ERIC Number: ED272961
Record Type: RIE
Publication Date: 1986-Apr
Reference Count: 0
A Comparison of Fathers' and Mothers' Speech Patterns When Communicating with Three, Four, and Five-Year-Old Children.
Kurth, Ruth Justine; Kurth, Lila Mae
A study compared mothers' and fathers' speech patterns when speaking to preschool children, particularly utterance length, sentence types, and word frequencies. All of the children attended a nursery school with a student population of 136 in a large urban area in the Southwest. Volunteer subjects, 28 mothers and 28 fathers of 28 children who ranged in age from two years eight months to three years five months, were video and audio taped as they played with their children in a playroom before having an individual conference with the child's teacher. Both the mother and the father were observed when alone with the child. Analysis of the tapes suggested that parents modify their language in similar ways in order to accommodate their preschool children, although their communication patterns appear to vary in the areas of sentence types and word frequencies. Fathers used significantly more interrogative sentences, while mothers used significantly more declarative sentences.
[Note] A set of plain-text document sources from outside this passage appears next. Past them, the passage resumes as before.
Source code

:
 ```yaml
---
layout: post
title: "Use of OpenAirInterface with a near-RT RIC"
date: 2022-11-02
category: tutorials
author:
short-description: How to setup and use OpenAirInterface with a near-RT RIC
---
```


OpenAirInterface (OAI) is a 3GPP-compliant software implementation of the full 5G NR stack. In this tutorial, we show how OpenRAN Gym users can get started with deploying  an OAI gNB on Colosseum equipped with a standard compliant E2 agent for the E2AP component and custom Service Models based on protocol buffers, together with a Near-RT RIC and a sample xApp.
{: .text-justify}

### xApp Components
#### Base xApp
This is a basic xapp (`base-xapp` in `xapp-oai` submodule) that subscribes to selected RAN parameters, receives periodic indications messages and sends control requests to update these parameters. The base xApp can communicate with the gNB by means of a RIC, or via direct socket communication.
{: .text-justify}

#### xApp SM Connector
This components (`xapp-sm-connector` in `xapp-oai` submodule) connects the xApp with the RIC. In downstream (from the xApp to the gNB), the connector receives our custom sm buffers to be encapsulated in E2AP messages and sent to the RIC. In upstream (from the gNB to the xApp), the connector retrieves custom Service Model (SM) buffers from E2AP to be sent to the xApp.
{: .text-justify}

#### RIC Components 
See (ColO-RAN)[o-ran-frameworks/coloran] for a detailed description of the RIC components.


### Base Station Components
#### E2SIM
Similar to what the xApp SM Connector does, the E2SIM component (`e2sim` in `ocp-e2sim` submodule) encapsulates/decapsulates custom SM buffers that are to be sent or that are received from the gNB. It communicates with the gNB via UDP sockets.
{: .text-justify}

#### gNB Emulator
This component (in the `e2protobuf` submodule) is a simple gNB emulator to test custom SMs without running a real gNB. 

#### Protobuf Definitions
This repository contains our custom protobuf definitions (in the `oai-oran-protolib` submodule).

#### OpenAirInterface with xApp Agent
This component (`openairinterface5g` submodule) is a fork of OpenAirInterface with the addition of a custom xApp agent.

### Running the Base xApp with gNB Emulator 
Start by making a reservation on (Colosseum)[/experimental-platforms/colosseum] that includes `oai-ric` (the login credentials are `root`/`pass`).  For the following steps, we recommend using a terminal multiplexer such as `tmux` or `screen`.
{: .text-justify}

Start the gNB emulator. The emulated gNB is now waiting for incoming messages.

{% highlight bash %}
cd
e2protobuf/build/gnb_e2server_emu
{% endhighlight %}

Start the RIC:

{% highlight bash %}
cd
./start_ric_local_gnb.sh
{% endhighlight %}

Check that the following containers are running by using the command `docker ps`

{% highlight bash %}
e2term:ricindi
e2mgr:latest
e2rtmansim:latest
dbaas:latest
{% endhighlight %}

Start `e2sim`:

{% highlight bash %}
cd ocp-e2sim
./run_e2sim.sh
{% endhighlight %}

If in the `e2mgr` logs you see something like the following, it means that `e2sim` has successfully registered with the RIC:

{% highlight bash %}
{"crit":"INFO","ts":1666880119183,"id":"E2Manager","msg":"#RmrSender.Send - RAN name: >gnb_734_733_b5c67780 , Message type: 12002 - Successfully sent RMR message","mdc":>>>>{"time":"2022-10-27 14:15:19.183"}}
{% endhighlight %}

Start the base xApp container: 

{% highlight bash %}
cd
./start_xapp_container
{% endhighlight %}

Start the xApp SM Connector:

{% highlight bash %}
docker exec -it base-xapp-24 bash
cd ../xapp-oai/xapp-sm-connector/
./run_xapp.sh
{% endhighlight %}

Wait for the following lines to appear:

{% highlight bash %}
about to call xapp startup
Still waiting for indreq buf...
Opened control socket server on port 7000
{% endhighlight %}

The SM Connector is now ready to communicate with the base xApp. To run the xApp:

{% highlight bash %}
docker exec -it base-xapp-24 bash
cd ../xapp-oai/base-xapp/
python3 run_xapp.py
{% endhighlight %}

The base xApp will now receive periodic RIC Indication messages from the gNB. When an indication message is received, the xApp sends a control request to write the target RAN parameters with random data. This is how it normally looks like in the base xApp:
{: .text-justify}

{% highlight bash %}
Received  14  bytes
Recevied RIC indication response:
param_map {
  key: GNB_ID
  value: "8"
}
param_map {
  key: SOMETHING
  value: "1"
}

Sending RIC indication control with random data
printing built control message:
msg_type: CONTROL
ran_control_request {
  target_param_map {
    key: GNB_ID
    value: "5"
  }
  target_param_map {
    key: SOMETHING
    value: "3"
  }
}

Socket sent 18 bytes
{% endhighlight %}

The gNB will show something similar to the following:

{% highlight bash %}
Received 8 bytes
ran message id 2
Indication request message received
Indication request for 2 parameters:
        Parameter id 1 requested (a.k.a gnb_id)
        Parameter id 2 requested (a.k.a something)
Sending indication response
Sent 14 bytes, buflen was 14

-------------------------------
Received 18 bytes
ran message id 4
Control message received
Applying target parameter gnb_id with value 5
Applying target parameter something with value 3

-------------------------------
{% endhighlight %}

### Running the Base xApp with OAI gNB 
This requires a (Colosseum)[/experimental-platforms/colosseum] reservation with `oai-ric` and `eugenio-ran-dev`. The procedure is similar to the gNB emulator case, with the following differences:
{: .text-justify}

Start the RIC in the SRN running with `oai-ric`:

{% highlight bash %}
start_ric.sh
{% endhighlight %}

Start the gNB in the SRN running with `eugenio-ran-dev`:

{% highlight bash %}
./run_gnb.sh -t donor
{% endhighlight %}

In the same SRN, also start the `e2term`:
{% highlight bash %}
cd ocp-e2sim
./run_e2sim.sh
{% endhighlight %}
More research is needed to clarify the ways in which parents modify their language for their children and to take into account the sex of the child, the educational level of the parents, and the socioeconomic differences among parents. (DF)
Publication Type: Speeches/Meeting Papers; Reports - Research
Education Level: N/A
Authoring Institution: N/A
Note: Paper presented at the Annual Meeting of the American Educational Research Association (67th, San Francisco, CA, April 16-20, 1986).